Economic actors interact and organize themselves to generate growth and development through institutions (and policy making). While organizations are material entities possessing offices, personnel, equipment, budgets, and a legal character; institutions are systems of rules, decision-making procedures, and programmes that give rise to social practices, assign roles to participants in these practices, and guide their interactions. Organizations may administer institutions (Young, 1994). Institutions exhibit substantial continuity and offer narrow and infrequent windows of opportunity for reform (Aghion and Howitt, 1998; Rip et al., 1998). Institutions operate in larger settings characterized by material conditions such as the nature of available technologies and the distribution of wealth, by cognitive conditions such as prevailing values, norms, and beliefs, and by transaction costs, costs of co-ordination, laws, etc. (Young, 1994; Coase, 1998). The market is a set of institutions, expectations, and patterns of behaviour that enable voluntary exchanges based on the willingness to pay of the parties to the exchange (Haddad, 2000). One major concern of the new institutional economics is the boundary between the market on which transactions are negotiated and organizations such as the firm (Simon, 1991).
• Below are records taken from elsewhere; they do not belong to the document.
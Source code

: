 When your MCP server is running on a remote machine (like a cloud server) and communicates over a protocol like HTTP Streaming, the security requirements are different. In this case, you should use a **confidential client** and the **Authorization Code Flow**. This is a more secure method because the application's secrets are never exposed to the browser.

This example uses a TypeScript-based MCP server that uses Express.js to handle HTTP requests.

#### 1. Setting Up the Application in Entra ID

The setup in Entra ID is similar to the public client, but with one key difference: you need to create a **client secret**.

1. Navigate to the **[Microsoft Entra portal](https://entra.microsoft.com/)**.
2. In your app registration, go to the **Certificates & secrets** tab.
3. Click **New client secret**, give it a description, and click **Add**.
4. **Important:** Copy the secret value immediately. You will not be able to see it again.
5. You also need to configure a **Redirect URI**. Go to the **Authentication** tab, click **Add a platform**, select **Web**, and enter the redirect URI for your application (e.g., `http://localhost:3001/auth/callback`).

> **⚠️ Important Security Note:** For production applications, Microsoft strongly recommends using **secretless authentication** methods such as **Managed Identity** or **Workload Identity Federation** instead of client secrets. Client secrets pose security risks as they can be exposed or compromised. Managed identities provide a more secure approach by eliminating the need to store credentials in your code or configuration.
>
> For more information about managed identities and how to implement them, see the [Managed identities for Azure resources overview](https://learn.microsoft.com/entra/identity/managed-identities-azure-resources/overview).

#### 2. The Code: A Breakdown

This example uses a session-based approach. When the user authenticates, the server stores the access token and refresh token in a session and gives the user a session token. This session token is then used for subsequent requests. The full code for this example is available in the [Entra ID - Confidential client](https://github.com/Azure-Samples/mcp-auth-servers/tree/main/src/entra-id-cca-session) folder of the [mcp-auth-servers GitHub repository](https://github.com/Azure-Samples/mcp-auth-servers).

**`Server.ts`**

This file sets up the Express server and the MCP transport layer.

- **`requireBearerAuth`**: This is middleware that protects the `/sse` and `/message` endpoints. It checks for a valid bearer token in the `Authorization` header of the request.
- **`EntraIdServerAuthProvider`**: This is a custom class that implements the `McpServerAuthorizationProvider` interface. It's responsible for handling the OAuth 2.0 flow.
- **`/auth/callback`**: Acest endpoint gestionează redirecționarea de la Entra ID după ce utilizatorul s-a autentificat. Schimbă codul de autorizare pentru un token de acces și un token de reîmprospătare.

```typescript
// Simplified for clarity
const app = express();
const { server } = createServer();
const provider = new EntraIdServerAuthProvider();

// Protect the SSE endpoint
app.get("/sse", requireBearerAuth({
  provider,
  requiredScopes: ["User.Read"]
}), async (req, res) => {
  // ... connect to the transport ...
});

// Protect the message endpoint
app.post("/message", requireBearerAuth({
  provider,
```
On one level, all barriers can be considered institutional in origin, because markets, firms, governments, etc. are all institutions. In this section, however, the focus is on those barriers that derive from widespread or generic attributes of institutions. The distinctions are necessarily arbitrary, and some overlap between the discussion in this and other subsections is inevitable.
Institutions are a form of capital, social capital (Coleman, 1988). Social capital, like natural and human capital, is at the same time an input and an amenity. As an input, it enhances the benefits of investments in other factors and, thereby, shares the shift feature of technology (World Bank, 1997). Social capital is a public good and suffers, therefore, from underinvestment. Generally, weaknesses in social capital resulting from prevailing beliefs, norms, and values are an important generic barrier to the effectiveness of institutions. At the microeconomic level, social capital may be viewed as a social network, and as associated norms which may improve the functioning of markets and the productivity of the community for the benefit of the members of the association (Coleman, 1988; Putnam, 1993; World Bank, 1997; Young, 1999). At the macroeconomic level, social capital includes the political regime, the legal frameworks, and the governments role in the organization of production in order to improve macroeconomic performance as well as market efficiency (Olson, 1982; North, 1990). Institutions may remedy market failures due to asymmetric information through information sharing (Shah, 1991). Societies in which trust and civic co-operation are strong, a component of social capital, have significant positive impact on productivity and provide stronger incentives to innovate and to accumulate physical capital. Trust and civic co-operation tend to affect human capital productivity especially (Knack and Keefer, 1997).